Written text is one of the fundamental manifestations of human language, and the study of its universal regularities can give clues about how our brains process information and how we, as a society, organize and share it. Among these regularities, only Zipf’s law has been explored in depth. Other basic properties, such as the existence of bursts of rare words in specific documents, have only been studied independently of each other and mainly by descriptive models. As a consequence, there is a lack of understanding of linguistic processes as complex emergent phenomena. Beyond Zipf’s law for word frequencies, in this project we focus on burstiness, Heaps’ law describing the sublinear growth of vocabulary size with the length of a document, and the topicality of document collections, which encode correlations within and across documents absent in random null models. We introduce and validate a generative model that explains the simultaneous emergence of all these patterns from simple rules. As a result, we find a connection between the bursty nature of rare words and the topical organization of texts and identify dynamic word ranking and memory across documents as key mechanisms explaining the non trivial organization of written text.

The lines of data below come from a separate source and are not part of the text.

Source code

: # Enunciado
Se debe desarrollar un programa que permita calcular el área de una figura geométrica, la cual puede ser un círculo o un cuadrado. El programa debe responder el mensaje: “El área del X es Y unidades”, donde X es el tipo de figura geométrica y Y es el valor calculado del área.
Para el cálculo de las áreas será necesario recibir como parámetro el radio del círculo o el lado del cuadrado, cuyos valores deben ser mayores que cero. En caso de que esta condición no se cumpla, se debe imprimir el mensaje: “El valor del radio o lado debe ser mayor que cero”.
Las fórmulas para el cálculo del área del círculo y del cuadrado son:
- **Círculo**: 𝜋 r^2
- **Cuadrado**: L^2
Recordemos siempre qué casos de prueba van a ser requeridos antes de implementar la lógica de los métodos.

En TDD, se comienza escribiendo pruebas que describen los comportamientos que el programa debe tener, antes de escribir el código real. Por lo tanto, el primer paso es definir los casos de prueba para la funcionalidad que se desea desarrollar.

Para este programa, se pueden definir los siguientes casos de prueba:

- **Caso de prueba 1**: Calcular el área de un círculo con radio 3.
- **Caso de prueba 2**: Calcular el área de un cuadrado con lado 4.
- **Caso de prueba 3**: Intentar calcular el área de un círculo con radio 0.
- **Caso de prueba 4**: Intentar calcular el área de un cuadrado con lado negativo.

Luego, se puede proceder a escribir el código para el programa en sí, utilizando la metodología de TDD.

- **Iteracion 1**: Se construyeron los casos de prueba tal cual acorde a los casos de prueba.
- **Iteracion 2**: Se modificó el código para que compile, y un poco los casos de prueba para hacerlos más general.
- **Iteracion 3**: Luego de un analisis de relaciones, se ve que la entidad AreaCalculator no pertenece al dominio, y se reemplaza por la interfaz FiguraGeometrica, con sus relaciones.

This research has been published on PLoS ONE and can have practical applications in text mining. For example, improved algorithms to detect the topic of a document could lead to better contextual ad matching techniques. The Similarity Cloud illustrates the shared topicality between two documents or collections, which is captured in our model. See the press release.
Prior work explored models for the growth of the Web’s link graph that take into account the content of pages. A 2002 paper in PNAS studied the relationship between the similarity among pages and the probability that they are linked to each other. A 2004 paper in PNAS proposed a model incorporating these findings to reproduce not only the link structure but also the distribution of similarity between linked pages, given a background distribution of similarity among any two pages. Combining the text and link generation models will give us a framework to understand to entire process by which information is created and linked on the Web.
We analyzed three data sets:
- The Industry Sector data set is available from Andrew McCallum’s data repository.
- Our crawl of 150,000 Web pages (459MB) sampled from the ODP in 2007. This contains 15 directories, with 10,000 random HTML pages from each of the 15 top level categories.
- Our set of 100,000 Wikipedia topic pages (38MB) randomly sampled from an English Wikipedia dump in 2007. Built by Jacob Ratkiewicz, this is a single file where topic term vectors are represented in sequence, separated by empty lines. Each topic is a sequence of lines, one line per word. Each line has two columns separated by spaces. The first column is a term ID, the second is the number of times the corresponding term occurs in the topic.
For each data set we removed HTML/Wiki markup, then conflated the remaining terms using the Porter Stemming Algorithm.